If you have a toddler, you know the battles can be mighty.
Why are we fighting over eating peas?!? How can you be terrified of your car seat? And why are the echos of your screams so loud in an indoor pool?
More importantly: How are we going to get past this?
Let me just admit this up front, this idea wasn’t 100% mine. I wish I was this brilliant at motherhood…
It all started with an article that made it to my phone. Maybe it was a social media post or maybe it was the rabbit hole we call “Google”. But I stumbled on this article from a local writer, Regina Brett: “No kid-ding – ask your kids the right questions”.
Of course, all three questions listed were fantastic, but the one that jumped out to me was “How were you brave today?”
This was two years ago, when my 3 year old was just starting to hone in on her personality (timid) and the #metoo movement wasn’t even a glimmer in the public eye. So, encouraging a daily brave act wasn’t something on my current “to do” list.
Like any mom who hides her Pinterest addiction, I went to the craft store, bought a poster board and stickers and assembled a chore chart. One of the few chores listed: do something brave.
“What’s brave?” I remember her little voice asking me.
How do I explain this?
“It’s doing something you’ve never done before. And maybe you’re a little afraid, but you try it anyway.”
Was that simple enough?
It was for us. Over the next few weeks, my little Scarlett would do anything for that sticker next to her “brave” chore.
Swim lessons used to be met with hesitation. Her little feet would barely shuffle toward the edge of the pool and the look on her face told me she wasn’t even going to attempt blowing bubbles underwater. She was scared. I was frustrated.

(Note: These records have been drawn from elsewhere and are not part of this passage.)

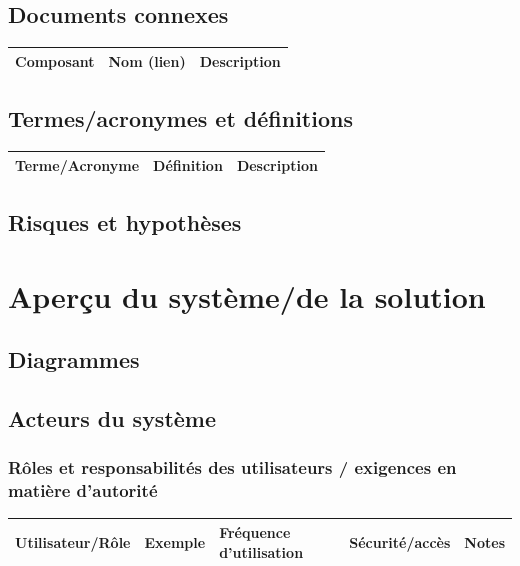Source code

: \documentclass[a4paper,12pt]{report}  %
\begin{document}
	\subsection{Documents connexes}
	\begin{longtable}{|l|l|l|}
		\hline
		\textbf{Composant} & \textbf{Nom (lien)} & \textbf{Description} \\
		\hline
	\end{longtable}
	
	\subsection{Termes/acronymes et définitions}
	\lipsum[5]
	\begin{longtable}{|l|l|l|}
		\hline
		\textbf{Terme/Acronyme} & \textbf{Définition} & \textbf{Description} \\
		\hline
	\end{longtable}
	
	\subsection{Risques et hypothèses}
	\lipsum[6]
	
	\pagebreak
	
	\section{Aperçu du système/de la solution}
	\lipsum[7]
	
	\subsection{Diagrammes}
	\lipsum[8]
	
	\subsection{Acteurs du système}
	\subsubsection{Rôles et responsabilités des utilisateurs / exigences en matière d'autorité}
	\lipsum[9]
	\begin{longtable}{|l|l|l|l|l|}
		\hline
		\textbf{Utilisateur/Rôle} & \textbf{Exemple} & \textbf{Fréquence d'utilisation} & \textbf{Sécurité/accès} & \textbf{Notes} \\
		\hline
	\end{longtable}
	
\end{document}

But with the daily encouragement of bravery, pretty soon she was jumping in from the side. She would run to me afterwards and tell me how brave she was.
Dinner was a total 180. Foods that seemed “yucky” all of a sudden became a new challenge to tackle. I told her trying new foods counted toward being brave. And she won many a sticker.
The battles became fewer. Her attitude became more confident.
She just turned five. Her little sister is on the verge of turning 3. And so now we have new and more extensive chore charts. But #9 … “Do something brave”.
Laying this groundwork early is hopefully setting the stage for when she steps foot into kindergarten next week. And again when she starts high school. And when it comes to climbing that proverbial mountain, maybe that confidence will be deep down inside, a part of her fabric and personality. And my hopes as a mother is that it launches her into an amazing adulthood. After all, she’s certainly earned more than a sticker.